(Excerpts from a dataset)
****************************************
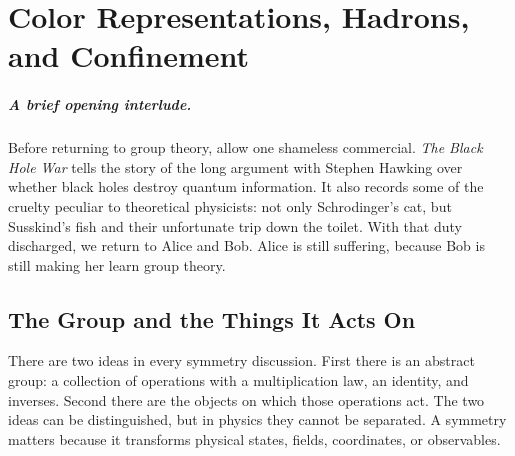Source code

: \chapter{Color Representations, Hadrons, and Confinement}

\paragraph{A brief opening interlude.}
Before returning to group theory, allow one shameless commercial. \emph{The
Black Hole War} tells the story of the long argument with Stephen Hawking over
whether black holes destroy quantum information. It also records some of the
cruelty peculiar to theoretical physicists: not only Schrodinger's cat, but
Susskind's fish and their unfortunate trip down the toilet. With that duty
discharged, we return to Alice and Bob. Alice is still suffering, because Bob
is still making her learn group theory.


\section{The Group and the Things It Acts On}

There are two ideas in every symmetry discussion. First there is an abstract
group: a collection of operations with a multiplication law, an identity, and
inverses. Second there are the objects on which those operations act. The two
ideas can be distinguished, but in physics they cannot be separated. A
symmetry matters because it transforms physical states, fields, coordinates,
or observables.

\begin{classroomqa}
\end{classroomqa}

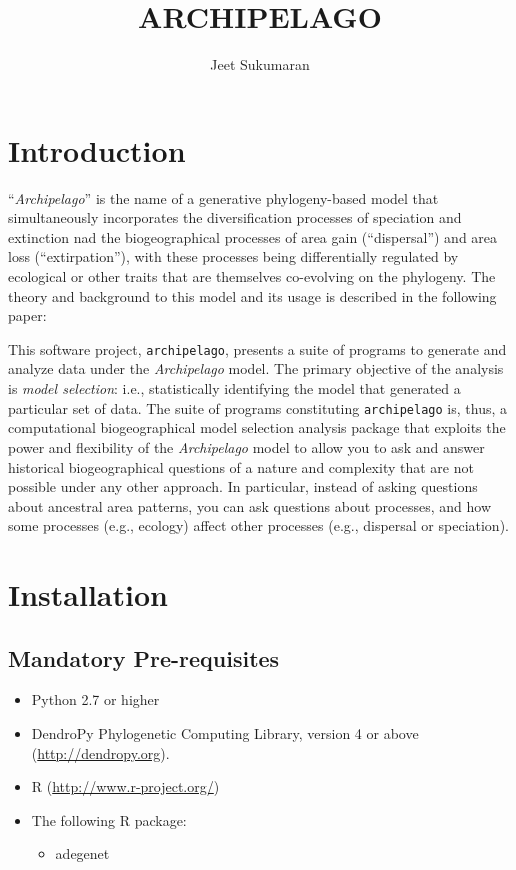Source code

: \documentclass[11pt,openany]{memoir} %
\newcommand{\archipelagoModel}{\textit{Archipelago}\xspace}
\newcommand{\archipelagoPackage}{\texttt{archipelago}\xspace}
\begin{document}

\title{ARCHIPELAGO}
\author{Jeet Sukumaran}
\maketitle
{}

\tableofcontents

\chapter{Introduction}

``\archipelagoModel'' is the name of a generative phylogeny-based model that simultaneously incorporates the diversification processes of speciation and extinction nad the biogeographical processes of area gain (``dispersal'') and area loss (``extirpation''), with these processes being differentially regulated by ecological or other traits that are themselves co-evolving on the phylogeny.
The theory and background to this model and its usage is described in the following paper:


This software project, \archipelagoPackage, presents a suite of programs to generate and analyze data under the \archipelagoModel model.
The primary objective of the analysis is \textit{model selection}: i.e., statistically identifying the model that generated a particular set of data.
The suite of programs constituting \archipelagoPackage is, thus, a computational biogeographical model selection analysis package that exploits the power and flexibility of the \archipelagoModel model to allow you to ask and answer historical biogeographical questions of a nature and complexity that are not possible under any other approach.
In particular, instead of asking questions about ancestral area patterns, you can ask questions about processes, and how some processes (e.g., ecology) affect other processes (e.g., dispersal or speciation).

\chapter{Installation}

\section{Mandatory Pre-requisites}

\begin{itemize}
    \item Python 2.7 or higher
    \item DendroPy Phylogenetic Computing Library, version 4 or above (\url{http://dendropy.org}).
    \item R (\url{http://www.r-project.org/})
    \item The following R package:
    \begin{itemize}
        \item adegenet
    \end{itemize}
\end{itemize}
\end{document}
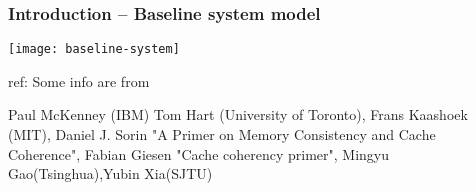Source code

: %
%
\begin{frame}[plain]
	\frametitle{Introduction -- Baseline system model}


			\centering
			
			\texttt{[image: baseline-system]}


\raggedright
\tiny ref:
Some info are from

Paul McKenney (IBM) Tom Hart (University of Toronto), Frans Kaashoek (MIT), 
Daniel J. Sorin "A Primer on Memory Consistency and Cache Coherence",  Fabian Giesen "Cache coherency primer", Mingyu Gao(Tsinghua),Yubin Xia(SJTU)	
\end{frame}

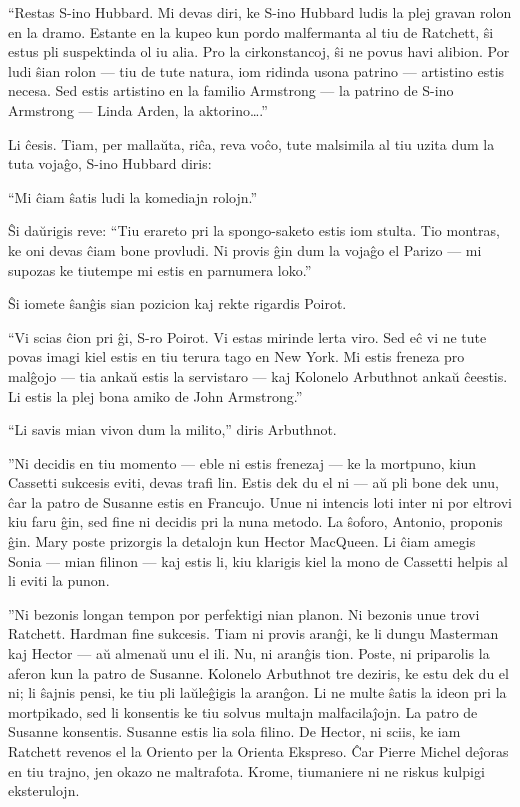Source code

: ``Restas S-ino Hubbard. Mi devas diri, ke S-ino Hubbard ludis la plej gravan rolon en la dramo. Estante en la kupeo kun pordo malfermanta al tiu de Ratchett, ŝi estus pli suspektinda ol iu alia. Pro la cirkonstancoj, ŝi ne povus havi alibion. Por ludi ŝian rolon --- tiu de tute natura, iom ridinda usona patrino --- artistino estis necesa. Sed estis artistino en la familio Armstrong --- la patrino de S-ino Armstrong --- Linda Arden, la aktorino{\ldots}.''

Li ĉesis. Tiam, per mallaŭta, riĉa, reva voĉo, tute malsimila al tiu uzita dum la tuta vojaĝo, S-ino Hubbard diris:

``Mi ĉiam ŝatis ludi la komediajn rolojn.''

Ŝi daŭrigis reve: ``Tiu erareto pri la spongo-saketo estis iom stulta. Tio montras, ke oni devas ĉiam bone provludi. Ni provis ĝin dum la vojaĝo el Parizo --- mi supozas ke tiutempe mi estis en parnumera loko.''

Ŝi iomete ŝanĝis sian pozicion kaj rekte rigardis Poirot.

``Vi scias ĉion pri ĝi, S-ro Poirot. Vi estas mirinde lerta viro. Sed eĉ vi ne tute povas imagi kiel estis en tiu terura tago en New York. Mi estis freneza pro malĝojo --- tia ankaŭ estis la servistaro --- kaj Kolonelo Arbuthnot ankaŭ ĉeestis. Li estis la plej bona amiko de John Armstrong.''

``Li savis mian vivon dum la milito,'' diris Arbuthnot.

''Ni decidis en tiu momento --- eble ni estis frenezaj --- ke la mortpuno, kiun Cassetti sukcesis eviti, devas trafi lin. Estis dek du el ni --- aŭ pli bone dek unu, ĉar la patro de Susanne estis en Francujo. Unue ni intencis loti inter ni por eltrovi kiu faru ĝin, sed fine ni decidis pri la nuna metodo. La ŝoforo, Antonio, proponis ĝin. Mary poste prizorgis la detalojn kun Hector MacQueen. Li ĉiam amegis Sonia --- mian filinon --- kaj estis li, kiu klarigis kiel la mono de Cassetti helpis al li eviti la punon.

''Ni bezonis longan tempon por perfektigi nian planon. Ni bezonis unue trovi Ratchett. Hardman fine sukcesis. Tiam ni provis aranĝi, ke li dungu Masterman kaj Hector --- aŭ almenaŭ unu el ili. Nu, ni aranĝis tion. Poste, ni priparolis la aferon kun la patro de Susanne. Kolonelo Arbuthnot tre deziris, ke estu dek du el ni; li ŝajnis pensi, ke tiu pli laŭleĝigis la aranĝon. Li ne multe ŝatis la ideon pri la mortpikado, sed li konsentis ke tiu solvus multajn malfacilaĵojn. La patro de Susanne konsentis. Susanne estis lia sola filino. De Hector, ni sciis, ke iam Ratchett revenos el la Oriento per la Orienta Ekspreso. Ĉar Pierre Michel deĵoras en tiu trajno, jen okazo ne maltrafota. Krome, tiumaniere ni ne riskus kulpigi eksterulojn.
****************************************
[Instructions for the task] Could you set down verbatim the lines from the beginning of the entries above through the line containing "discharged, we return", both included, leaving out the pictures?

[Your response]
Source code

: \chapter{Color Representations, Hadrons, and Confinement}

\paragraph{A brief opening interlude.}
Before returning to group theory, allow one shameless commercial. \emph{The
Black Hole War} tells the story of the long argument with Stephen Hawking over
whether black holes destroy quantum information. It also records some of the
cruelty peculiar to theoretical physicists: not only Schrodinger's cat, but
Susskind's fish and their unfortunate trip down the toilet. With that duty
discharged, we return to Alice and Bob. Alice is still suffering, because Bob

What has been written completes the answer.